Via www.usps.com, I’m relieved to see that a fellowship application I mailed off last week has finally arrived at its destination. The experience of tracking it daily, fretting all the while that it might be lost in transit, makes me wonder whether my nerves would’ve survived an earlier era, when people routinely sent love letters, patent applications and other life-changing communications by post without any way to verify whether they were ever received.

One version of afterlife I’d heartily welcome is a lofty perch of omniscience from which the deceased could survey all of human history, past, present and future. Surely some of the most dramatic moments on offer would concern lives that would’ve been entirely different if only a letter had not been lost — or if an e-mail hadn’t been wrongly sent to a spam folder, never to be retrieved. The world is rife with misfortunes that might befall humans, though the odds are against it, and worrying about this one variety is surely unwise. But I find it a particularly maddening kind of circumstance to ponder, for reasons I haven’t entirely figured out, and were I prone to obsessive anxiety, rather than merely experiencing it once in a great while, I imagine it is this kind of thing that would plague me.

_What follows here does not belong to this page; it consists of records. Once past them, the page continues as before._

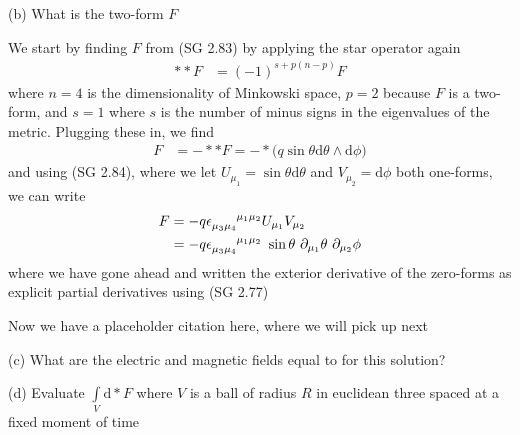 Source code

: (b) What is the two-form $F$ 

We start by finding $F$ from (SG 2.83) by applying the star operator again
%
\begin{align}
\ast \ast F &= (-1)^{s + p\left(n-p\right)} F
\end{align} 
%
where $n = 4$ is the dimensionality of Minkowski space, $p=2$ because $F$ is a two-form, and $s=1$ where $s$ is the number of minus signs in the eigenvalues of the metric. Plugging these in, we find  
%
\begin{align}
F &= - \ast \ast F = - \ast \big( q \sin{\theta}  \textrm{d} \theta  \wedge  \textrm{d} \phi \big)
\end{align} 
%
and using (SG 2.84), where we let $U_{\mu_1} = \sin{\theta}  \textrm{d} \theta$ and $V_{\mu_2} =  \textrm{d} \phi$ both one-forms, we can write 
%
\begin{align}
F &= - q \epsilon\indices{_{\mu_3 \mu_4}^{\mu_1 \mu_2}} U_{\mu_1} V_{\mu_2} \\
&= - q \epsilon\indices{_{\mu_3 \mu_4}^{\mu_1 \mu_2}} \ \sin{\theta} \ \partial_{\mu_1} \theta \ \partial_{\mu_2} \phi
\end{align} 
%
where we have gone ahead and written the exterior derivative of the zero-forms as explicit partial derivatives using (SG 2.77) 

Now we have a placeholder citation here, where we will pick up next \cite{Wiki:1}


(c) What are the electric and magnetic fields equal to for this solution? 

(d) Evaluate $ \int\limits_{V} \textrm{d} \ast F $ where $V$ is a ball of radius $R$ in euclidean three spaced at a fixed moment of time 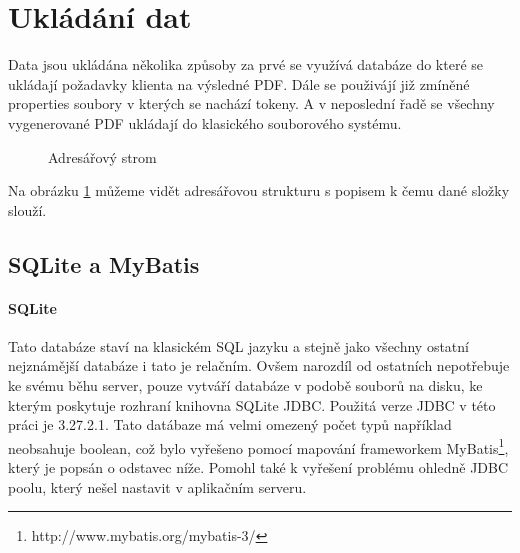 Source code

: \section{Ukládání dat}
Data jsou ukládána několika způsoby za prvé se využívá databáze do které se ukládají požadavky klienta na výsledné PDF. Dále se použivájí již zmíněné properties soubory v kterých se nachází tokeny. A v neposlední řadě se všechny vygenerované PDF ukládají do klasického souborového systému. 
\begin{figure}[H]
	\centering
	\begin{minipage}{15cm}
	\end{minipage}
	\caption{Adresářový strom}
	\label{fig:dirs}
\end{figure}
Na obrázku \ref{fig:dirs} můžeme vidět adresářovou strukturu s popisem k čemu dané složky slouží. 

\subsection{SQLite a MyBatis} \label{sqlite}
\paragraph{SQLite}
Tato databáze staví na klasickém SQL jazyku a stejně jako všechny ostatní nejznámější databáze i tato je relačním. Ovšem narozdíl od ostatních nepotřebuje ke svému běhu server, pouze vytváří databáze v podobě souborů na disku, ke kterým poskytuje rozhraní knihovna SQLite JDBC. Použitá verze JDBC v této práci je 3.27.2.1. Tato datábaze má velmi omezený počet typů například neobsahuje boolean, což bylo vyřešeno pomocí mapování frameworkem MyBatis\footnote{http://www.mybatis.org/mybatis-3/}, který je popsán o odstavec níže. Pomohl také k vyřešení problému ohledně JDBC poolu, který nešel nastavit v aplikačním serveru.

On a related not, I can never fathom the mindset of those occasional lottery winners who, million dollar ticket in hand, claim their prize by mailing the winning slip off to the state lottery office, rather than immediately putting the ticket in a Ziploc baggy, sealing it, putting that baggy inside another baggy, inserting all that into a briefcase, wrapping duct tape around said briefcase, grasping the sealed attache tightly to one’s chest (handcuffs would only attract would be thieves!), and having a trusted friend drive a Volvo sedan to the state lottery office.